Earlier this week, Abdiwali Abdiqadir Muse arrived in the country he aspired to for so long. But he sleeps in a cramped jail cell in New York City, awaiting trial on charges of piracy that could keep him behind bars for life.
On the morning of April 8, Muse was the first of four pirates to scale the walls of a US-flagged ship as it sailed off Somalia’s treacherous coast, and fired a shot at the captain, Richard Phillips. According to the criminal complaint filed against him, Muse acted as the leader, demanding in broken English that the engines of the Maersk Alabama be stopped. A gun strapped to his skinny frame, he asked for the telephone number of the ship’s owner to begin the multimillion-dollar negotiation for the vessel’s release.
It marked the first armed takeover of a US-flagged vessel in more than three decades, and when he realised the ship was American, he whooped with joy.
“He was surprised he was on a US ship,” said crew member A T M “Zahid” Reza, among the first to encounter Muse. “He kept asking, ‘You all come from America?’ Then he claps and cheers and smiles.

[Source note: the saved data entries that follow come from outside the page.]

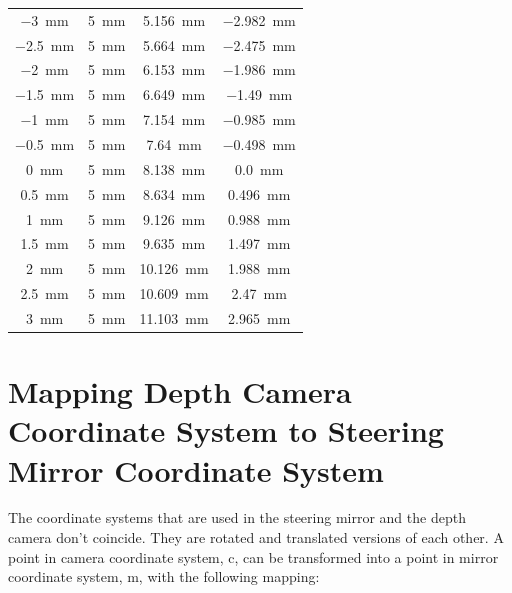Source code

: \begin{table}[ht]
\begin{tabular}{| c | c | c | c |}
        \SI{-3}{mm}           & \SI{5}{mm}     & \SI{5.156}{mm}      & \SI{-2.982}{mm}   \\
        \SI{-2.5}{mm}         & \SI{5}{mm}     & \SI{5.664}{mm}      & \SI{-2.475}{mm}   \\
        \SI{-2}{mm}           & \SI{5}{mm}     & \SI{6.153}{mm}      & \SI{-1.986}{mm}   \\
        \SI{-1.5}{mm}         & \SI{5}{mm}     & \SI{6.649}{mm}      & \SI{-1.49}{mm}    \\
        \SI{-1}{mm}           & \SI{5}{mm}     & \SI{7.154}{mm}      & \SI{-0.985}{mm}   \\
        \SI{-0.5}{mm}         & \SI{5}{mm}     & \SI{7.64}{mm}       & \SI{-0.498}{mm}   \\
        \SI{0}{mm}            & \SI{5}{mm}     & \SI{8.138}{mm}      & \SI{0.0}{mm}      \\
        \SI{0.5}{mm}          & \SI{5}{mm}     & \SI{8.634}{mm}      & \SI{0.496}{mm}    \\
        \SI{1}{mm}            & \SI{5}{mm}     & \SI{9.126}{mm}      & \SI{0.988}{mm}    \\
        \SI{1.5}{mm}          & \SI{5}{mm}     & \SI{9.635}{mm}      & \SI{1.497}{mm}    \\
        \SI{2}{mm}            & \SI{5}{mm}     & \SI{10.126}{mm}     & \SI{1.988}{mm}    \\
        \SI{2.5}{mm}          & \SI{5}{mm}     & \SI{10.609}{mm}     & \SI{2.47}{mm}     \\
        \SI{3}{mm}            & \SI{5}{mm}     & \SI{11.103}{mm}     & \SI{2.965}{mm}    \\
        \hline
    \end{tabular}
    \label{tab:d225}
\end{table}



\section{Mapping Depth Camera Coordinate System to Steering Mirror Coordinate System}
\label{sec:Mapping Depth Camera Coordinate System to Steering Mirror Coordinate System}


The coordinate systems that are used in the steering
mirror and the depth camera don't coincide. They are
rotated and translated versions of each other. A point
in camera coordinate system, c, can be transformed into
a point in mirror coordinate system, m, with the following mapping:

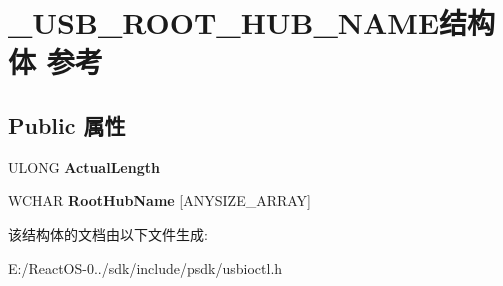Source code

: \hypertarget{struct___u_s_b___r_o_o_t___h_u_b___n_a_m_e}{}\section{\+\_\+\+U\+S\+B\+\_\+\+R\+O\+O\+T\+\_\+\+H\+U\+B\+\_\+\+N\+A\+M\+E结构体 参考}
\label{struct___u_s_b___r_o_o_t___h_u_b___n_a_m_e}
\subsection*{Public 属性}
\begin{DoxyCompactItemize}
\item 
\mbox{\label{struct___u_s_b___r_o_o_t___h_u_b___n_a_m_e_a6693e6d778b88a77c1f887254f160baf}} 
U\+L\+O\+NG {\bfseries Actual\+Length}
\item 
\mbox{\label{struct___u_s_b___r_o_o_t___h_u_b___n_a_m_e_aa38bcdf515e786971a42a83cf34b0c9d}} 
W\+C\+H\+AR {\bfseries Root\+Hub\+Name} \mbox{[}A\+N\+Y\+S\+I\+Z\+E\+\_\+\+A\+R\+R\+AY\mbox{]}
\end{DoxyCompactItemize}


该结构体的文档由以下文件生成\+:\begin{DoxyCompactItemize}
\item 
E\+:/\+React\+O\+S-\/0../sdk/include/psdk/usbioctl.\+h\end{DoxyCompactItemize}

He caught himself a big fish.”
Reza said Muse was friendly and smiling at first. He ordered the crew to lower a ladder to the small skiff below where the other pirates were waiting, and they scampered up. The majority of the Alabama’s 20-man crew had taken refuge inside the ship’s safe room, a locked compartment in the vessel, and Muse told Phillips to radio his men and tell them to come out, according to crew members.

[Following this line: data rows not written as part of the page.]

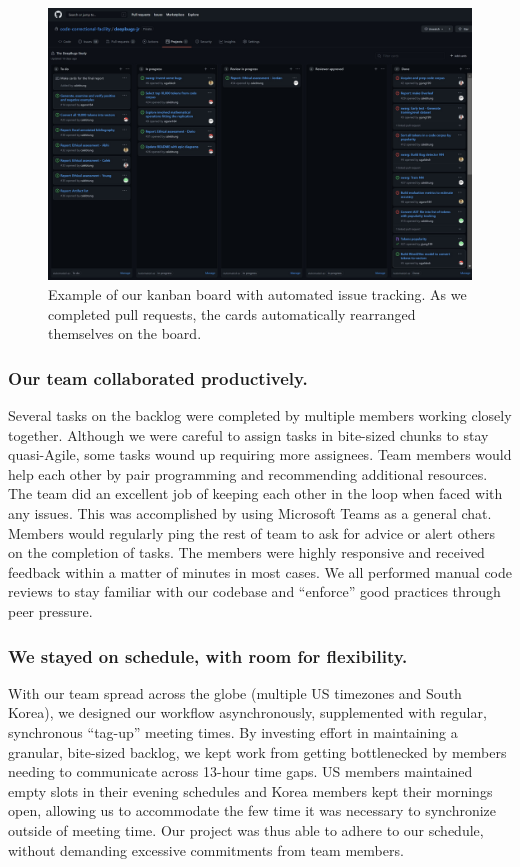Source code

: \begin{figure}[h]
    \centering
    \includegraphics[width=\linewidth]{images/GitHub Projects.jpg}
    \caption{Example of our kanban board with automated issue tracking. As we completed pull requests, the cards automatically rearranged themselves on the board.}
    \label{fig:github-projects}
\end{figure}

\subsubsection{\textbf{Our team collaborated productively.}} Several tasks on the backlog were completed by multiple members working closely together. Although we were careful to assign tasks in bite-sized chunks to stay quasi-Agile, some tasks wound up requiring more assignees. Team members would help each other by pair programming and recommending additional resources. The team did an excellent job of keeping each other in the loop when faced with any issues. This was accomplished by using Microsoft Teams as a general chat. Members would regularly ping the rest of team to ask for advice or alert others on the completion of tasks. The members were highly responsive and received feedback within a matter of minutes in most cases. We all performed manual code reviews to stay familiar with our codebase and ``enforce'' good practices through peer pressure.

\subsubsection{\textbf{We stayed on schedule, with room for flexibility.}} With our team spread across the globe (multiple US timezones and South Korea), we designed our workflow asynchronously, supplemented with regular, synchronous ``tag-up'' meeting times. By investing effort in maintaining a granular, bite-sized backlog, we kept work from getting bottlenecked by members needing to communicate across 13-hour time gaps. US members maintained empty slots in their evening schedules and Korea members kept their mornings open, allowing us to accommodate the few time it was necessary to synchronize outside of meeting time. Our project was thus able to adhere to our schedule, without demanding excessive commitments from team members.

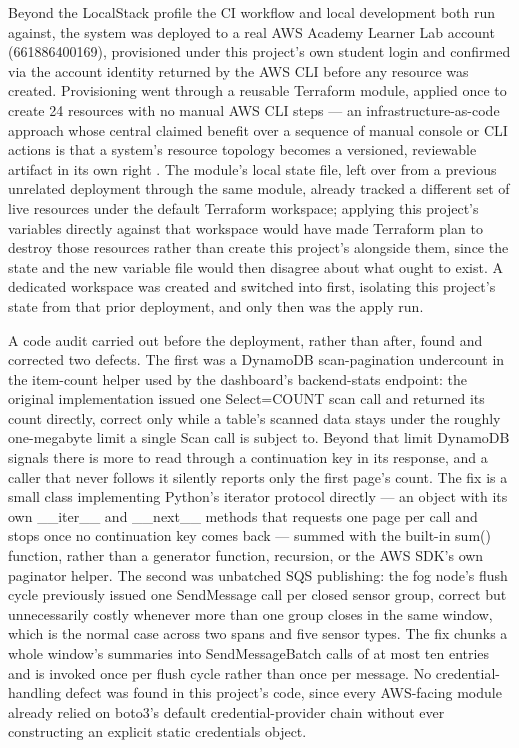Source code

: \documentclass[conference]{IEEEtran}
\begin{document}
Beyond the LocalStack profile the CI workflow and local development both run against, the system was deployed to a real AWS Academy Learner Lab account (661886400169), provisioned under this project's own student login and confirmed via the account identity returned by the AWS CLI before any resource was created. Provisioning went through a reusable Terraform module, applied once to create 24 resources with no manual AWS CLI steps --- an infrastructure-as-code approach whose central claimed benefit over a sequence of manual console or CLI actions is that a system's resource topology becomes a versioned, reviewable artifact in its own right \cite{ref10}. The module's local state file, left over from a previous unrelated deployment through the same module, already tracked a different set of live resources under the default Terraform workspace; applying this project's variables directly against that workspace would have made Terraform plan to destroy those resources rather than create this project's alongside them, since the state and the new variable file would then disagree about what ought to exist. A dedicated workspace was created and switched into first, isolating this project's state from that prior deployment, and only then was the apply run.

A code audit carried out before the deployment, rather than after, found and corrected two defects. The first was a DynamoDB scan-pagination undercount in the item-count helper used by the dashboard's backend-stats endpoint: the original implementation issued one Select=COUNT scan call and returned its count directly, correct only while a table's scanned data stays under the roughly one-megabyte limit a single Scan call is subject to. Beyond that limit DynamoDB signals there is more to read through a continuation key in its response, and a caller that never follows it silently reports only the first page's count. The fix is a small class implementing Python's iterator protocol directly --- an object with its own \_\_iter\_\_ and \_\_next\_\_ methods that requests one page per call and stops once no continuation key comes back --- summed with the built-in sum() function, rather than a generator function, recursion, or the AWS SDK's own paginator helper. The second was unbatched SQS publishing: the fog node's flush cycle previously issued one SendMessage call per closed sensor group, correct but unnecessarily costly whenever more than one group closes in the same window, which is the normal case across two spans and five sensor types. The fix chunks a whole window's summaries into SendMessageBatch calls of at most ten entries and is invoked once per flush cycle rather than once per message. No credential-handling defect was found in this project's code, since every AWS-facing module already relied on boto3's default credential-provider chain without ever constructing an explicit static credentials object.
\end{document}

They waited and only one of the other sailors came out of hiding. Muse was told that the others were afraid to surrender as long as the pirates were armed – and so the teen put down his gun. He then took off with a flashlight to explore the ship, at one point shining his light on one of the crew members who was hiding in a darkened engine room.
During a struggle that ensued, Reza stabbed Muse in the hand with a knife. They were able to overpower Muse, tying his hands, according to the complaint. They then took him to the safe room.

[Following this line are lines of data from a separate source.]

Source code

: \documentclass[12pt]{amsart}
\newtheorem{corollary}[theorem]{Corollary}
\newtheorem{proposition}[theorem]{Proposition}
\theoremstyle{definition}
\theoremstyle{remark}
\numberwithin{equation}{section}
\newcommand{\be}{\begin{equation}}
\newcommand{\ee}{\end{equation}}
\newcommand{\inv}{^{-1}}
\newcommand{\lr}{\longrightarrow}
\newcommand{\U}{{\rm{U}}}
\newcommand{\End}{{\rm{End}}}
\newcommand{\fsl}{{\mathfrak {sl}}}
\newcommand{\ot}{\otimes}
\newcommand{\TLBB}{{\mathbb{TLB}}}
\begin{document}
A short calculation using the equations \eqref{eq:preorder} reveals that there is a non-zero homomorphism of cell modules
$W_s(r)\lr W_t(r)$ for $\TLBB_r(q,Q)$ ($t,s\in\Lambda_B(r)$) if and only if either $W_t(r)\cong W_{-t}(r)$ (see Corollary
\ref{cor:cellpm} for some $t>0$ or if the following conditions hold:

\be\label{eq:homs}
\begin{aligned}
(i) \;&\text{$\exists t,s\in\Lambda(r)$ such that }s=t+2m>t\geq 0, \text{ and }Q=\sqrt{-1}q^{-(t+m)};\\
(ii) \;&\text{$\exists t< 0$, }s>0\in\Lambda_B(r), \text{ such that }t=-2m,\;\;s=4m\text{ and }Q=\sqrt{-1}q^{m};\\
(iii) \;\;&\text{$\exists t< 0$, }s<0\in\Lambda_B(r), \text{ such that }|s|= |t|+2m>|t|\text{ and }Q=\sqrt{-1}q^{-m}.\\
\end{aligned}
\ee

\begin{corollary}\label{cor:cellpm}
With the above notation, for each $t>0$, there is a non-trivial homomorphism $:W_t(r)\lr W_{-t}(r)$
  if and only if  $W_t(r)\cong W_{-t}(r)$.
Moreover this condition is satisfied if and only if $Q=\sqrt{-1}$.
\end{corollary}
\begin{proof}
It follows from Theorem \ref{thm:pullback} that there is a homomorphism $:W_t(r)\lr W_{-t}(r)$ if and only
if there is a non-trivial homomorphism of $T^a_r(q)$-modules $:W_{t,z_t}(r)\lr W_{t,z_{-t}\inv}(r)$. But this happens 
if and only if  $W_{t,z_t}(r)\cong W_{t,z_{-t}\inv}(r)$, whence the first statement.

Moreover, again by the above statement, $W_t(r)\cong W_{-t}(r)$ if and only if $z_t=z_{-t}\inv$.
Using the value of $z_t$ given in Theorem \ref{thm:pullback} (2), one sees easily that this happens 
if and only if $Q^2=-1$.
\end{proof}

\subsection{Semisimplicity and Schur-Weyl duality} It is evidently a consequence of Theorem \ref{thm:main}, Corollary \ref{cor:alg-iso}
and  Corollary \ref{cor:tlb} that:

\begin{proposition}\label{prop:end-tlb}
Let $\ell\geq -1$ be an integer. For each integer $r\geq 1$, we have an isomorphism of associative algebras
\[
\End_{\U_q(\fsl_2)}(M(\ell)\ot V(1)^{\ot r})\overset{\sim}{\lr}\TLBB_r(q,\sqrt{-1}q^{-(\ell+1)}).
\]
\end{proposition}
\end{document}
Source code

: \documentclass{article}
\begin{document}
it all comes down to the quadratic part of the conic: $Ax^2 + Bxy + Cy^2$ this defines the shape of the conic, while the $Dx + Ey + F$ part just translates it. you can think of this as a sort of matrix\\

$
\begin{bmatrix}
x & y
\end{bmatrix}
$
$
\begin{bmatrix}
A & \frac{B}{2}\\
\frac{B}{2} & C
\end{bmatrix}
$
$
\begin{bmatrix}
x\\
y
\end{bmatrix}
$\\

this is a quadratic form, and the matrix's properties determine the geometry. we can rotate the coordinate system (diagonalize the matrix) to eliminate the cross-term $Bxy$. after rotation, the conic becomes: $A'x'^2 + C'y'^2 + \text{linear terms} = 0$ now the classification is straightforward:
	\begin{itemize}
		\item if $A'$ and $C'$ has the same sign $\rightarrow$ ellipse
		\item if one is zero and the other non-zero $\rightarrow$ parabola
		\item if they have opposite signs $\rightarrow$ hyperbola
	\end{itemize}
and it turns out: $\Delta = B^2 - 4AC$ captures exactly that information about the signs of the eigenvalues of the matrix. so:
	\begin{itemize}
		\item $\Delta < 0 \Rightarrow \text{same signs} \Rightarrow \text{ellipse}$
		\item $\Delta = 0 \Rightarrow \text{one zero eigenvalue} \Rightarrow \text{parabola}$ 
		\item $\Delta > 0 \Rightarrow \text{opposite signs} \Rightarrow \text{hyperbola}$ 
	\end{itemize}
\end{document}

Ken Quinn, the ship’s second mate, was hiding inside the safe room when they came in with the tied-up teenager. In the tense hours that followed, Quinn dressed the teenager’s wounds. He also retied his hands after Muse complained that the bonds were digging into his skin.
At more than 120 degrees, the safe room was boiling, and Quinn was afraid Muse was about to go into shock.
As the hours passed, Muse begged for mercy. He also begged for his life. He talked about how it was his dream to go to America. At one point, he turned to Quinn and said in broken English: “I want to go to America. Can you fix it? I want to go. Can I go?” Quinn recalled.